┏━━
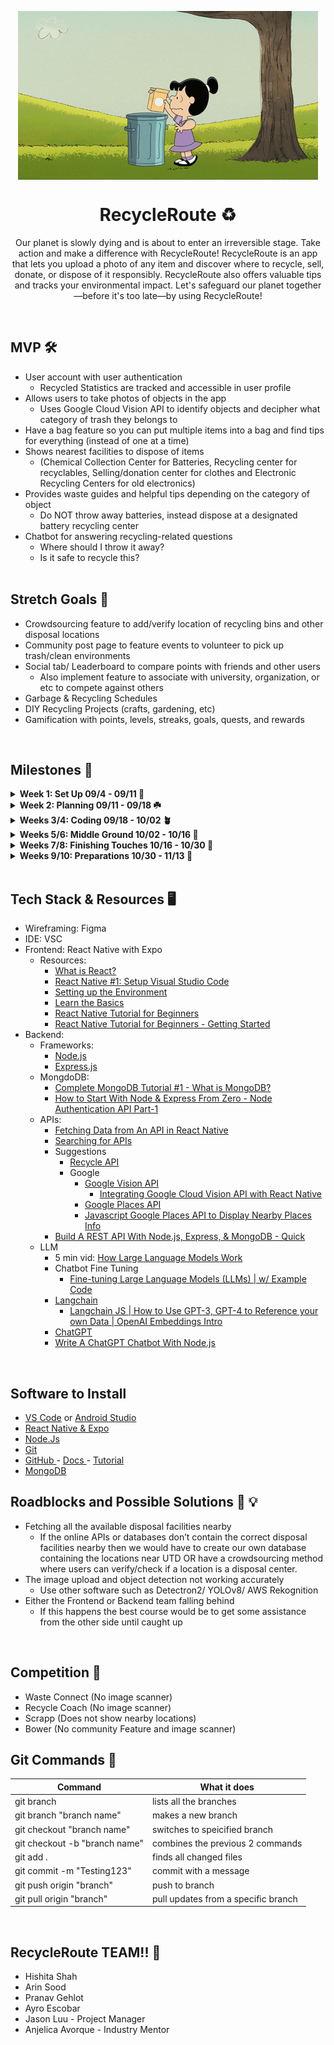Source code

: <p align="center">
  <img align="center" src="recycle.gif">

# <h1 align="center">RecycleRoute :recycle:</h1>

<p align="center">
Our planet is slowly dying and is about to enter an irreversible stage. Take action and make a difference with RecycleRoute! RecycleRoute is an app that lets you upload a photo of any item and discover where to recycle, sell, donate, or dispose of it responsibly. RecycleRoute also offers valuable tips and tracks your environmental impact. Let's safeguard our planet together—before it's too late—by using RecycleRoute!
</p>
<br>

## MVP :hammer_and_wrench:

- User account with user authentication
  - Recycled Statistics are tracked and accessible in user profile
- Allows users to take photos of objects in the app
  - Uses Google Cloud Vision API to identify objects and decipher what category of trash they belongs to
- Have a bag feature so you can put multiple items into a bag and find tips for everything (instead of one at a time)
- Shows nearest facilities to dispose of items
  - (Chemical Collection Center for Batteries, Recycling center for recyclables, Selling/donation center for clothes and Electronic Recycling Centers for old electronics)
- Provides waste guides and helpful tips depending on the category of object
  - Do NOT throw away batteries, instead dispose at a designated battery recycling center
- Chatbot for answering recycling-related questions
  - Where should I throw it away?
  - Is it safe to recycle this?
    <br> <br>

## Stretch Goals :rocket:

- Crowdsourcing feature to add/verify location of recycling bins and other disposal locations
- Community post page to feature events to volunteer to pick up trash/clean environments
- Social tab/ Leaderboard to compare points with friends and other users
  - Also implement feature to associate with university, organization, or etc to compete against others
- Garbage & Recycling Schedules
- DIY Recycling Projects (crafts, gardening, etc)
- Gamification with points, levels, streaks, goals, quests, and rewards

<br>

## Milestones :calendar:

<details>
  
**<summary>Week 1: Set Up 09/4 - 09/11 :seedling: </summary>**

#### General:

- Discuss who’s frontend/backend and the overall project/tech stack
- Set up communication, environments, and <a href="https://www.when2meet.com/?26280852-TiZTA">when2meet</a>
- Go over GitHub basics
- Start working on UI designs with Figma
  - Low Fidelity to High Fidelity

#### Frontend

- Look into React Native and CSS

#### Backend

- Start looking into Tech Stack (MongoDB, Express, Node.js)
- Play around with the APIs (use Postman)
- Look into LLM for chatbot and start playing around with it
<br>
</details>

<details>
  
**<summary>Week 2: Planning 09/11 - 09/18 :shamrock: </summary>**

#### Frontend:

- Go over some UI design basics
- Flesh out the collective vision for the app
- Figma Design **due** by the **end of week 2**

#### Backend:

- Plan out database design schema
- Start setting up the User Authentication and the Database. Have a working prototype by the end of the 2nd week
- Keep doing research with the tech stack and APIs
- Look into LLM for chatbot and start playing around with it

<br>
</details>

<details>
  
**<summary>Weeks 3/4: Coding  09/18 - 10/02 :potted_plant: </summary>**
  
#### Frontend:
  - Code initial screens
    - **Login/SignUp Pages** 
    - **Picture Page** 
      - Should be able to take/upload pictures of an object
      - Identifies what the item is and provides a helpful guide and tips on how to recycle it (image a <a href="https://youtu.be/NBmLFMN0fdw?si=-kPb11z3OIlgmm82&t=1285">Pokedex </a>)
        -  Access to the Recycle Page
      - Have a bag to add uploaded multiple objects
        - Shows quantity, item, and ability to remove
    - **Recyle Page** 
      - Google Maps with custom icons for recycling areas
      - Google Map integration that shows the nearest available disposal facilities

#### Backend:

- Set up the APIs for object detection and categorizing the type of recycling
- Start training the LLM and setting up the chatbot
- Start working on adding guides and tips that appear when trash items are received
<br>
</details>

<details>

**<summary>Weeks 5/6: Middle Ground 10/02 - 10/16 :cactus:</summary>**

#### Frontend:

- **Profile Page**

  - Has user’s information and their statistic
  - History of what has been recycled

- **Home page**
  - Has user statistic
    - Number of \_\_\_ recycled
    - Reduced Carbon footprint
    - How long the world could last if everyone recycled like you
  - Helpful guides and tips for recycling
- **Chatbot Page**
  - Should allow the user to input any text they want

#### Backend:

- Connect the login/create page with the backend database
- **Home Page**
  - List the user’s stats and their impact on the planet
  - Provides courses/links/videos to tips on how to recycle
- **User Database**
  - Each object the user recycles is stored in history and the statistics are tracked and updated
- **Chatbot Implementation**
  - Have it work with some basic questions like: - Where should I throw it away? - Is it safe to recycle this?
  <br>
  </details>

<details>

**<summary>Weeks 7/8: Finishing Touches 10/16 - 10/30 :deciduous_tree:</summary>**

- Backend and Frontend communicate to finish integration to connect and test
- Have the **entire** app **working**
- If possible work on stretch goals:
  - Community post page to feature events to volunteer to pick up trash/clean environments
  - Social tab/ Leaderboard to compare points with friends and other users
  - DIY Recycling Projects (crafts, gardening, etc)
- Begin **working** on the **script**

#### Frontend:

- Polish up MVP features and help the backend if needed

#### Backend:

- Finish everything
<br>
</details>

<details>

**<summary>Weeks 9/10: Preparations 10/30 - 11/13 :evergreen_tree:</summary>**

#### General:

- **NO MORE CODING** unless for bug fixes!
- Prepare for Presentation Night! (Make hats from paper for coolness effect)
- Polish app and slides so they are ready to go
<br>
</details>

<br>

## Tech Stack & Resources :desktop_computer:

- Wireframing: Figma
- IDE: VSC
- Frontend: React Native with Expo
  - Resources:
    - <a href="https://www.youtube.com/watch?v=Tn6-PIqc4UM">What is React?</a>
    - <a href="https://www.youtube.com/watch?v=mrjy92pW0kM">React Native #1: Setup Visual Studio Code</a>
    - <a href="https://reactnative.dev/docs/environment-setup">Setting up the Environment</a>
    - <a href="https://reactnative.dev/docs/tutorial?language=javascript">Learn the Basics</a>
    - <a href="https://www.youtube.com/playlist?list=PLC3y8-rFHvwhiQJD1di4eRVN30WWCXkg1">React Native Tutorial for Beginners</a>
    - <a href="https://www.youtube.com/watch?v=6ZnfsJ6mM5c">React Native Tutorial for Beginners - Getting Started</a>
- Backend:
  - Frameworks:
    - <a href="https://nodejs.org/en/">Node.js</a>
    - <a href="https://expressjs.com/">Express.js</a>
  - MongdoDB:
    - <a href="https://www.youtube.com/watch?v=ExcRbA7fy_A&list=PL4cUxeGkcC9h77dJ-QJlwGlZlTd4ecZOA">Complete MongoDB Tutorial #1 - What is MongoDB?</a>
    - <a href="https://www.youtube.com/watch?v=P5QbE9aRCLQ&list=PLaAoUJDWH9WrPXMOkqHHsPHxbhvRDqryM">How to Start With Node & Express From Zero - Node Authentication API Part-1</a>
  - APIs:
    - <a href="https://www.youtube.com/watch?v=KJhg761xb3c">Fetching Data from An API in React Native</a>
    - <a href="https://rapidapi.com/search/restaurants/">Searching for APIs</a>
    - Suggestions
      - <a href="https://recyclenation.com/recycling-api/">Recycle API</a>
      - Google
        - <a href="https://cloud.google.com/vision">Google Vision API</a>
          - <a href="https://www.youtube.com/watch?v=iir0ezSvRLw&t=354s"> Integrating Google Cloud Vision API with React Native </a>
        - <a href="https://developers.google.com/maps/documentation/places/web-service/search-nearby">Google Places API</a>
        - <a href="https://www.youtube.com/watch?v=iOif0eHQbHY"> Javascript Google Places API to Display Nearby Places Info</a>
    - <a href="https://www.youtube.com/watch?v=fgTGADljAeg">Build A REST API With Node.js, Express, & MongoDB - Quick</a>
  - LLM
    - 5 min vid: <a href="https://www.youtube.com/watch?v=5sLYAQS9sWQ">How Large Language Models Work</a>
    - Chatbot Fine Tuning
      - <a href="https://www.youtube.com/watch?v=eC6Hd1hFvos">Fine-tuning Large Language Models (LLMs) | w/ Example Code</a>
    - <a href="https://js.langchain.com/docs/get_started/installation">Langchain</a>
      - <a href="https://www.youtube.com/watch?v=veV2I-NEjaM">Langchain JS | How to Use GPT-3, GPT-4 to Reference your own Data | OpenAI Embeddings Intro</a>
    - <a href="https://openai.com/blog/introducing-chatgpt-and-whisper-apis">ChatGPT</a>
    - <a href="https://www.youtube.com/watch?v=1YU83Lw58eo">Write A ChatGPT Chatbot With Node.js</a>

<br>

## Software to Install

- <a href="https://code.visualstudio.com/">VS Code</a> or <a href="https://developer.android.com/studio">Android Studio</a>
- <a href="https://reactnative.dev/docs/environment-setup"> React Native & Expo </a>
- <a href="https://nodejs.org/en/"> Node.Js </a>
- <a href="https://git-scm.com/downloads"> Git </a>
- <a href="https://git-scm.com/downloads"> GitHub </a> - <a href="https://docs.github.com/en/get-started/quickstart/hello-world"> Docs </a> - <a href="https://product.hubspot.com/blog/git-and-github-tutorial-for-beginners">Tutorial </a>
- <a href="https://www.mongodb.com/docs/manual/core/document/"> MongoDB </a>

## Roadblocks and Possible Solutions :construction: :bulb:

- Fetching all the available disposal facilities nearby
  - If the online APIs or databases don’t contain the correct disposal facilities nearby then we would have to create our own database containing the locations near UTD OR have a crowdsourcing method where users can verify/check if a location is a disposal center.
- The image upload and object detection not working accurately
  - Use other software such as Detectron2/ YOLOv8/ AWS Rekognition
- Either the Frontend or Backend team falling behind
  - If this happens the best course would be to get some assistance from the other side until caught up

<br>

## Competition :boxing_glove:

- Waste Connect (No image scanner)
- Recycle Coach (No image scanner)
- Scrapp (Does not show nearby locations)
- Bower (No community Feature and image scanner)
  <br>

## Git Commands :notebook:

| Command                       | What it does                        |
| ----------------------------- | ----------------------------------- |
| git branch                    | lists all the branches              |
| git branch "branch name"      | makes a new branch                  |
| git checkout "branch name"    | switches to speicified branch       |
| git checkout -b "branch name" | combines the previous 2 commands    |
| git add .                     | finds all changed files             |
| git commit -m "Testing123"    | commit with a message               |
| git push origin "branch"      | push to branch                      |
| git pull origin "branch"      | pull updates from a specific branch |

<br>

## RecycleRoute TEAM!! :tada:

- Hishita Shah
- Arin Sood
- Pranav Gehlot
- Ayro Escobar
- Jason Luu - Project Manager
- Anjelica Avorque - Industry Mentor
┗━━
The required output is the exact lines from the opening line of the entries through the line with "- User account with user authentication", inclusive, without pictures.

Source code

: <p align="center">
  <img align="center" src="recycle.gif">

# <h1 align="center">RecycleRoute :recycle:</h1>

<p align="center">
Our planet is slowly dying and is about to enter an irreversible stage. Take action and make a difference with RecycleRoute! RecycleRoute is an app that lets you upload a photo of any item and discover where to recycle, sell, donate, or dispose of it responsibly. RecycleRoute also offers valuable tips and tracks your environmental impact. Let's safeguard our planet together—before it's too late—by using RecycleRoute!
</p>
<br>

## MVP :hammer_and_wrench:

- User account with user authentication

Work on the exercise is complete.